Dan Monson took Gonzaga to the Elite Eight in 2002 and became a hot coaching property who got to choose between staying at Gonzaga or moving to either Washington or Minnesota.
He chose Minnesota, stayed for seven full seasons and resigned during a 2-5 start to the 2006 season.
He’s at Long Beach State now, and will face Washington at 8 p.m. Tuesday at Hec Ed.
Naturally, it was a logical time to talk about what might have been. Here’s some of that interview from this afternoon:
On advice to current coach Mark Few about possibly leaving Gonzaga: “Mark and I have had that conversation 20 times, and every time I’ve told him the same thing: ‘You’re crazy to leave.’ It’s a different job now. And again, I don’t regret what I did, but I think he learned from what happened at Minnesota. But he’s got everything there. When I left, there wasn’t an opportunity to win a national championship or do the things to sustain it. … The school deserves a lot of credit for what they did, the resources that they provided there and elevated them to a major program with facilities and resources.”
On whether UW also is at a level where a national title is possible: Absolutely. I felt that watching that Virginia game that they were – again, it’s so early in the season, but you watch Duke, you watch Michigan State, you watches these teams – and I felt that was the best game I had seen anybody play during the early season. Now, does that mean they’re going to win the national championship: No. But I think if it would have been played that day, there was nobody who played better in the preseason than they did against Virginia. And even the Kentucky and Michigan State game proves that they are at an elite level, because those games were one-possession games. They (showed) that they can play with anybody in the country and it’s going to be a matter of the team improving. Nobody wins a national championship in November or December. They’re going to have to keep going, but he’s certainly got them on the right track.
On whether UW and Gonzaga should play each other: This is home. If I was a fan – which I am, to the Northwest – I think it’s a great game. Am I an administrator? Am I Lorenzo and Mark? I’m not in those positions. I don’t know scheduling conflicts, whatever it is they have going, I don’t know all that. But if I’m my dad, and I’m 76, and I’m on the couch, I want to see those two teams play. What a great game. You see those two teams right now, where those teams are at: What a great game to watch. I think it’s too bad in that regard.
On whether he saw such potential at UW in 2002: If I had a crystal ball, when (then-UW athletic director) Barbara Hedges talked to me, it might have been a different conversation we had in those days. He’s done a fabulous job. I remember when Barbara and I were talking and looking at it, and at that point Minnesota had had one losing season in 15 years, and this place had had maybe three winning seasons. Minnesota was averaging 15,000-13,000 people, (Washington) was averaging 3,000 people at that time. … In a quick period of time he has turned this into a power basketball situation. He fits here so well too: He played here, he has so many ties to the area, being able to keep the players here.
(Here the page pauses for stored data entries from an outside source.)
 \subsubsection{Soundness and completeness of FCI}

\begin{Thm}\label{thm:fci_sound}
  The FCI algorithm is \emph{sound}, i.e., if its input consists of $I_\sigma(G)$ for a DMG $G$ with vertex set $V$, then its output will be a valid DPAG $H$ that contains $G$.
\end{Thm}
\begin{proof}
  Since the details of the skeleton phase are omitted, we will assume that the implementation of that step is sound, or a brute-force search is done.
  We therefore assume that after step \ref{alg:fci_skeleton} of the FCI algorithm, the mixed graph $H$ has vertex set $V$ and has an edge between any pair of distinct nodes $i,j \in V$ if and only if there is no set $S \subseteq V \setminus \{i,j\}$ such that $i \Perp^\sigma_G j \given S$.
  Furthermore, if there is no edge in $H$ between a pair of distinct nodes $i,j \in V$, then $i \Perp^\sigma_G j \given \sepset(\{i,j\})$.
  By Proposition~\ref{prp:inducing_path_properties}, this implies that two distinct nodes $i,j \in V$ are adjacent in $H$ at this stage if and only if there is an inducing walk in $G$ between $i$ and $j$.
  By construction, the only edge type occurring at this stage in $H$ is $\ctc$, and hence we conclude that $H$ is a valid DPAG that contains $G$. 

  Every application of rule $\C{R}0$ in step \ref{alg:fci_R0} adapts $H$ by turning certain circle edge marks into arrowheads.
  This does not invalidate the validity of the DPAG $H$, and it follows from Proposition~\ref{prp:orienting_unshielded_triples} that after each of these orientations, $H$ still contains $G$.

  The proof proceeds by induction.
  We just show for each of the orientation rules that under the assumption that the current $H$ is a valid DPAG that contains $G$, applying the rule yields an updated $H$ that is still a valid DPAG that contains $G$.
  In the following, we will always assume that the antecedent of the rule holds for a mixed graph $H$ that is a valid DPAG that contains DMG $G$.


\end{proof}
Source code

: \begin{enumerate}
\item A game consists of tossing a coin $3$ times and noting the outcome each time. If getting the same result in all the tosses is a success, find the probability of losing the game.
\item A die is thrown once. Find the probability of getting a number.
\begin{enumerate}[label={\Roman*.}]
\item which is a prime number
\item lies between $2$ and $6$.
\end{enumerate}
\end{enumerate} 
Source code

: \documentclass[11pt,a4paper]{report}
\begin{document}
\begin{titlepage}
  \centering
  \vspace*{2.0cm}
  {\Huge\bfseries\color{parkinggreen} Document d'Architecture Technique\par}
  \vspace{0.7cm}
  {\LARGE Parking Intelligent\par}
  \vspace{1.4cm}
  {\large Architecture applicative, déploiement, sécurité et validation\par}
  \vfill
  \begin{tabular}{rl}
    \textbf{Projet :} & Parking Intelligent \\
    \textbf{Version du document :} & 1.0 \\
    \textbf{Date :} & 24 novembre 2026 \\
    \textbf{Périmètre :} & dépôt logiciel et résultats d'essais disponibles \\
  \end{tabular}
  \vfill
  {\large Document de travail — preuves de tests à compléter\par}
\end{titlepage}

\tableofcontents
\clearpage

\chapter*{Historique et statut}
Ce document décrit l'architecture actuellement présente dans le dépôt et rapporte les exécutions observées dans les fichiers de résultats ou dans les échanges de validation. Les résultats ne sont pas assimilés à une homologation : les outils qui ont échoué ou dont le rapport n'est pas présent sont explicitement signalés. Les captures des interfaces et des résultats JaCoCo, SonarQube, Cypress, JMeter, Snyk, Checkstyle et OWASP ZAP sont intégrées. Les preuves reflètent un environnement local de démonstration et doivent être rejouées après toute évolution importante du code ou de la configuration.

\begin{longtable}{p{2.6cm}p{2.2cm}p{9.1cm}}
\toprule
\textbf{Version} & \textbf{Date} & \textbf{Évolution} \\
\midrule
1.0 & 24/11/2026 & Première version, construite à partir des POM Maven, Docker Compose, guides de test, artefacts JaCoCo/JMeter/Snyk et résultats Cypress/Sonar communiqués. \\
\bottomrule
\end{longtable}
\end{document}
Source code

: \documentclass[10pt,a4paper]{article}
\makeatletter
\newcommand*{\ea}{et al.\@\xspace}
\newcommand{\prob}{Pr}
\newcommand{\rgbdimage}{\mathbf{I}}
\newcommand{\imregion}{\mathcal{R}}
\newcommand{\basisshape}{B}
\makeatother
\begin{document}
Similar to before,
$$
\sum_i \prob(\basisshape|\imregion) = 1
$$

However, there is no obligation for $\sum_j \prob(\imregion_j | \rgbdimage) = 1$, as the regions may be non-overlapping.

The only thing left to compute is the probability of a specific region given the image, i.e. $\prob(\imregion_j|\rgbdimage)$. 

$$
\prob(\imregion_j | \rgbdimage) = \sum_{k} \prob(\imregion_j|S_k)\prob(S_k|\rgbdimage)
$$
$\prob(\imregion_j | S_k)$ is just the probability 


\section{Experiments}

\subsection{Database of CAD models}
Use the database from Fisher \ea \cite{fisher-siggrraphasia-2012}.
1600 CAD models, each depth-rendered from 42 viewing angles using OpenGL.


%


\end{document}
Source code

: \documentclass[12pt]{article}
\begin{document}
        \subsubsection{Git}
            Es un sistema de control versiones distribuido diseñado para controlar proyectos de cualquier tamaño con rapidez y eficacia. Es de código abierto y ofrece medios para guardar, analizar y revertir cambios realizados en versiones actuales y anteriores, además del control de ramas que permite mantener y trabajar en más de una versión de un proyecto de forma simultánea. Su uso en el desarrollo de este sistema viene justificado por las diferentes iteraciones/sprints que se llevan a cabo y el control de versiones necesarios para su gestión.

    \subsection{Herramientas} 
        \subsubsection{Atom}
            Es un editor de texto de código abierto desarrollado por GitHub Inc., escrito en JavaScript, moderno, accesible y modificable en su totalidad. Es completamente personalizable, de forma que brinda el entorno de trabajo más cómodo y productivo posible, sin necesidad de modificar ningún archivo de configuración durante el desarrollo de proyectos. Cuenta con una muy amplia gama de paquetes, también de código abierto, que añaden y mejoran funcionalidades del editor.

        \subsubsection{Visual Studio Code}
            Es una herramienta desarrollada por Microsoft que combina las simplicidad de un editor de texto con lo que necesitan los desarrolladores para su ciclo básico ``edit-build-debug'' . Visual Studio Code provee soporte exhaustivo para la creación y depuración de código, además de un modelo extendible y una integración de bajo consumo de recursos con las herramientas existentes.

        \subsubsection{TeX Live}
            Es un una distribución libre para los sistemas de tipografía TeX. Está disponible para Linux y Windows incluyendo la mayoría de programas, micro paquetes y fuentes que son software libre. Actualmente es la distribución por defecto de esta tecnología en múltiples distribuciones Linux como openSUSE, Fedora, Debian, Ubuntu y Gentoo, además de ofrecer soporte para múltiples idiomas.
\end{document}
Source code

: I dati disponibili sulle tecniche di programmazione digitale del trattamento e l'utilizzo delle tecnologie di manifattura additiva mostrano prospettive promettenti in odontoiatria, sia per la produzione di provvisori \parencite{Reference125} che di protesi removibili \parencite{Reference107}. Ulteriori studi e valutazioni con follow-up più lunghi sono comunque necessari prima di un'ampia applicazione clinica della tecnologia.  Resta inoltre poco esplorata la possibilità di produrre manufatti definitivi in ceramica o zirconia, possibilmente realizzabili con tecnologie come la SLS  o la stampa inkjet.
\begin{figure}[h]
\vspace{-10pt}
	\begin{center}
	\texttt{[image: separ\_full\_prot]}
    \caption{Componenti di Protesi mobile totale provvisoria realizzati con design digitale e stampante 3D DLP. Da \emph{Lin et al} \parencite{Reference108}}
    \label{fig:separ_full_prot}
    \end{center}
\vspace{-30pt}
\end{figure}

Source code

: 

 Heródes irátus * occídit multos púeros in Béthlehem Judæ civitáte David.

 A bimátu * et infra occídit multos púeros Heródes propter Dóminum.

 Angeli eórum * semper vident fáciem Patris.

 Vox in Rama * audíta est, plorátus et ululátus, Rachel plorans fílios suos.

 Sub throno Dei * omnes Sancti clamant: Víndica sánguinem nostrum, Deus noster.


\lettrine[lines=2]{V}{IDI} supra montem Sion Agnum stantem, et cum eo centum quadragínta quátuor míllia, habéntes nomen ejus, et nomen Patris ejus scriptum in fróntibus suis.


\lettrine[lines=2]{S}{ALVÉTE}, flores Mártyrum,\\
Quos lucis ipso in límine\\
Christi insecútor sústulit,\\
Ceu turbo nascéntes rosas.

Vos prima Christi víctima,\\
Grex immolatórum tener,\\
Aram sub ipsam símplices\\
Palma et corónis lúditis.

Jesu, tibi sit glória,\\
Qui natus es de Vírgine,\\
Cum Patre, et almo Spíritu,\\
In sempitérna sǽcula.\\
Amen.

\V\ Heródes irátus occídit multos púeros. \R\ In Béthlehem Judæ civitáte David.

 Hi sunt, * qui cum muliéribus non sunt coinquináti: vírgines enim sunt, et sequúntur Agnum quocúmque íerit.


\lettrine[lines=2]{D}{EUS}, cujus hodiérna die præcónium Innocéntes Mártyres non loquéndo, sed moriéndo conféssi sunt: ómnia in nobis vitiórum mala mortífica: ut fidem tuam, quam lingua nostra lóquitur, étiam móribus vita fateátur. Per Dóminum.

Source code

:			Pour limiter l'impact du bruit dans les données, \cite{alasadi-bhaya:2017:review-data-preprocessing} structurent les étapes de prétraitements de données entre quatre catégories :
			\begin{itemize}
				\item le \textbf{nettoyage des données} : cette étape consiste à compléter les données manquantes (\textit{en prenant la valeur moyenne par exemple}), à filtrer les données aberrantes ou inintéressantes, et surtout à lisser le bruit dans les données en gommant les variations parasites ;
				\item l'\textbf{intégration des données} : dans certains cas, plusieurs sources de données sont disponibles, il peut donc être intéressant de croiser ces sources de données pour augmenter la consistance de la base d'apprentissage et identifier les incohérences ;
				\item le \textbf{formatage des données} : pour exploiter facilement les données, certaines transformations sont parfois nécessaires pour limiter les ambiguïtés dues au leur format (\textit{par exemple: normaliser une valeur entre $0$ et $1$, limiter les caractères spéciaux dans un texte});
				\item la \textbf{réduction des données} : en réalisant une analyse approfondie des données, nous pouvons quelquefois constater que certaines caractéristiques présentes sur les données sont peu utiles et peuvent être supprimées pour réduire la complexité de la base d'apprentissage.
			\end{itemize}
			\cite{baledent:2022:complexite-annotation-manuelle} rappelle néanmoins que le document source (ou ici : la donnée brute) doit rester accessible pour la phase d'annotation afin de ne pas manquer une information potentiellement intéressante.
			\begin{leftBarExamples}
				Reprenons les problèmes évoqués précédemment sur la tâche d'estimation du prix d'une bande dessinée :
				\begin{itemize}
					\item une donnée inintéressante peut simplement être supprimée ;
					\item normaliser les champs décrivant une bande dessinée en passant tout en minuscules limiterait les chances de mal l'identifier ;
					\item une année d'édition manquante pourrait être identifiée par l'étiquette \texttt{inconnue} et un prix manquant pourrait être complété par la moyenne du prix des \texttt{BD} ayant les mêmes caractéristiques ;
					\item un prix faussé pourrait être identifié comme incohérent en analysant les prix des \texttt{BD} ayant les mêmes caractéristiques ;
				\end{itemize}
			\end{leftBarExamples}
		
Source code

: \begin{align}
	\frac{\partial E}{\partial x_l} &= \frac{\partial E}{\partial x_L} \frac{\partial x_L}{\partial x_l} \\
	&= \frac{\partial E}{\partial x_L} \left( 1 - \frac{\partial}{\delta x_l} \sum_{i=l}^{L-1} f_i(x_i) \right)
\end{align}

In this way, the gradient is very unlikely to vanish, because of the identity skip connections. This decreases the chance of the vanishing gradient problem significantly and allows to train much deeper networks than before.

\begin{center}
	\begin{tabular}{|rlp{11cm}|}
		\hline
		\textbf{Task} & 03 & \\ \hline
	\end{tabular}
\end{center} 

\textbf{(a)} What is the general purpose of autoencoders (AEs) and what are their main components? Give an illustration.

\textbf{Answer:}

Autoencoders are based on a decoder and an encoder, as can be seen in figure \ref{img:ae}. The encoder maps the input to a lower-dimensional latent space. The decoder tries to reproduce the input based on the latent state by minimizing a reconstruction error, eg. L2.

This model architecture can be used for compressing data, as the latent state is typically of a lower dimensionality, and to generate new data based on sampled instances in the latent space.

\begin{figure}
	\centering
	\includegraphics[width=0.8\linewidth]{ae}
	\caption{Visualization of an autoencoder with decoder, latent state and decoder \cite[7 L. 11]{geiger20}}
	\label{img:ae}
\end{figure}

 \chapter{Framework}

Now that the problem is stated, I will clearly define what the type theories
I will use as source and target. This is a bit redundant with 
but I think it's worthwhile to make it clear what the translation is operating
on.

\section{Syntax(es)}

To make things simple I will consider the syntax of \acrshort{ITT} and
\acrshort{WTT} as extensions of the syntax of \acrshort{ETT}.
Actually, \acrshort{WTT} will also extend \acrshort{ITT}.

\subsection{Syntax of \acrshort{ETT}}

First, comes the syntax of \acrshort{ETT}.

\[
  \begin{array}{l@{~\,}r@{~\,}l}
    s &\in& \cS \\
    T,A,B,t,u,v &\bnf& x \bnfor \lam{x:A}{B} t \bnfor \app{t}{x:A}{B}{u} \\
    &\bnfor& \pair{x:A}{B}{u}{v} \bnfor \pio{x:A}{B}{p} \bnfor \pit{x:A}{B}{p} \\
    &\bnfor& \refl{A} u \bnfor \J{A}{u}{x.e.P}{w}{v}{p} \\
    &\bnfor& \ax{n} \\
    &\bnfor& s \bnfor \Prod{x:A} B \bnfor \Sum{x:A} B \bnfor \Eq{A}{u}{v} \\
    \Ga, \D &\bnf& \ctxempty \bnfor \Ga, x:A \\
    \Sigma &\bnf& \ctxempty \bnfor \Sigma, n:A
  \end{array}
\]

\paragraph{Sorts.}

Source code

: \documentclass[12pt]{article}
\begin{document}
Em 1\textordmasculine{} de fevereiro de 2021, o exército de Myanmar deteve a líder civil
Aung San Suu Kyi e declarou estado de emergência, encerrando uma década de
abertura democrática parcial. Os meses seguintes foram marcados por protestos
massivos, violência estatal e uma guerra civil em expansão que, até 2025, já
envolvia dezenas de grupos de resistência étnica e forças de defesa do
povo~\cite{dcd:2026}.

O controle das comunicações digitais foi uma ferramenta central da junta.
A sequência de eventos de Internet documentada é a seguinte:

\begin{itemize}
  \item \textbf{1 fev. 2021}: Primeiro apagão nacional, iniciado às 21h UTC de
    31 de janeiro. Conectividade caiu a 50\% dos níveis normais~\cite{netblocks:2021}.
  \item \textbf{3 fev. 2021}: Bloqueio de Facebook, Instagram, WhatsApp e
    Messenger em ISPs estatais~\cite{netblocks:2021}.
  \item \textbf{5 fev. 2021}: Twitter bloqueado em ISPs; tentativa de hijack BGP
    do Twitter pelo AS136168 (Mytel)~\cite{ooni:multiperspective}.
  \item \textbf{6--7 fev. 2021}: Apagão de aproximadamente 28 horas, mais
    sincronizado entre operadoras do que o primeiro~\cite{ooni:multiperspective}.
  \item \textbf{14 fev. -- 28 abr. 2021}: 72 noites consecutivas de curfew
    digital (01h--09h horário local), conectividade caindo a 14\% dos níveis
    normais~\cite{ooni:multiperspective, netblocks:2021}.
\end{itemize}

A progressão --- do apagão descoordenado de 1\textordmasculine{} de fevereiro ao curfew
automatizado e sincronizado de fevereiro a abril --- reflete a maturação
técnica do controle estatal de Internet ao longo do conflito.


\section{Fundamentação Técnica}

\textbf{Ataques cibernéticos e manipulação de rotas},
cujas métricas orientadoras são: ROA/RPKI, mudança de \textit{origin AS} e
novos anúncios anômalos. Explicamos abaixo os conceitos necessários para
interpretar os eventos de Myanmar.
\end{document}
They’ve just done a fantastic job. I would say right now he has separated himself from a lot of schools in this leaue.
“I had Husky posters in my bedroom as a kid. This was always my dream to come to school here. I always thought a kid would be crazy not to, because I was born and raised in the state of Washington. But when I looked at it from Minnesota, it didn’t have the tradition and it didn’t have the support and stuff that it does right now. And again, that doesn’t happen just with Lorenzo. I think the administration and everybody here and really take this program to another level. To get Abdul Gaddy to come here, to get Isaiah Thomas to come here – 15 years ago that wasn’t happening. And they’ve really got this thing right now at an elite level program.”